Wellness · Screen fatigue · 8 min read

Why Your Brain Can't
Switch Off at Night

The flow-state research
behind a 30-year-old hobby
that's quietly outperforming
the meditation apps.

A single hand resting at the edge of a closed black scratch-art canvas on a warm walnut bedside table at dusk, with a glass pen, folded book, and a cup of chamomile tea in dim warm lamp light

You are not supposed to need a system for going to bed.

But here you are. It is 11:30pm. The lights are off. The phone is on the other nightstand because last week you watched a TikTok about cortisol and you've been trying.

And yet — your brain will not stop.

You replay a meeting. You write an email in your head. You decide, again, that you should learn Spanish.
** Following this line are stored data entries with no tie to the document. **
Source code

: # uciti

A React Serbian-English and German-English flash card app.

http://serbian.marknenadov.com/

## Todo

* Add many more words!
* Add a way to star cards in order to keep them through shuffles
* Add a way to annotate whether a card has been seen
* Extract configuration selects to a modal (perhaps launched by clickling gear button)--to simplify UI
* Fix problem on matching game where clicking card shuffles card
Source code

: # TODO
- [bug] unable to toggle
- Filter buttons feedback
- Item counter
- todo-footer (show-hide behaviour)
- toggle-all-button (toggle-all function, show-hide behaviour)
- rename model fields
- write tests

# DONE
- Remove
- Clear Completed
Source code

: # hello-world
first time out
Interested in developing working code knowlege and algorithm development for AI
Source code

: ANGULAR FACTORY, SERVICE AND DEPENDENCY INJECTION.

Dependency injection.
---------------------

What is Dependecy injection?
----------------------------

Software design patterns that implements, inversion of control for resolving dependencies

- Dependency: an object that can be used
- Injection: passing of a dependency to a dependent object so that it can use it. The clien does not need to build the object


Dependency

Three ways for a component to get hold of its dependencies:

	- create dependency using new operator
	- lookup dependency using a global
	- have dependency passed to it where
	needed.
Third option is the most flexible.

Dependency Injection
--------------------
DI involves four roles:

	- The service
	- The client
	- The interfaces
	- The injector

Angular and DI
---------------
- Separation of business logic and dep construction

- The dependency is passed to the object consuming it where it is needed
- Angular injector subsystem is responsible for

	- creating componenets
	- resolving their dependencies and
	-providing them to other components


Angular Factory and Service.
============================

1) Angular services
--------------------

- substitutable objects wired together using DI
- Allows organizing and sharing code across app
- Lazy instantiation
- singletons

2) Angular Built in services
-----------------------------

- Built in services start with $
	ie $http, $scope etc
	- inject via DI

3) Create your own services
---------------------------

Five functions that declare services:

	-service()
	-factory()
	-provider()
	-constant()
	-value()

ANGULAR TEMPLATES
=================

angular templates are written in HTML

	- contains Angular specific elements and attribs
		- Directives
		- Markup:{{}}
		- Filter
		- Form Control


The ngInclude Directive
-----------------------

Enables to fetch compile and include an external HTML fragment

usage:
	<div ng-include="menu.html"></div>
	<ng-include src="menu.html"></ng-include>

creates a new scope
You wonder if your friend is mad at you. You hear a small noise from the kitchen and now you are wondering if the dishwasher is leaking.

If this is you most nights, this article is for you. There is no new app to download at the end. There is, instead, a thing researchers have been quietly recommending for decades that almost nobody talks about.

A quiet empty bedroom at 11:30pm: rumpled white linen, a faintly glowing phone face-down on the nightstand, a warm dim lamp, and a city night beyond the window
The 11:30pm bedroom is a familiar room.

The problem with most "wind down before bed" advice is that it is, structurally, more thinking.

"Try a guided meditation." That is a screen and a voice you have to follow.

"Try journaling." That is more language production at the end of a day of language production.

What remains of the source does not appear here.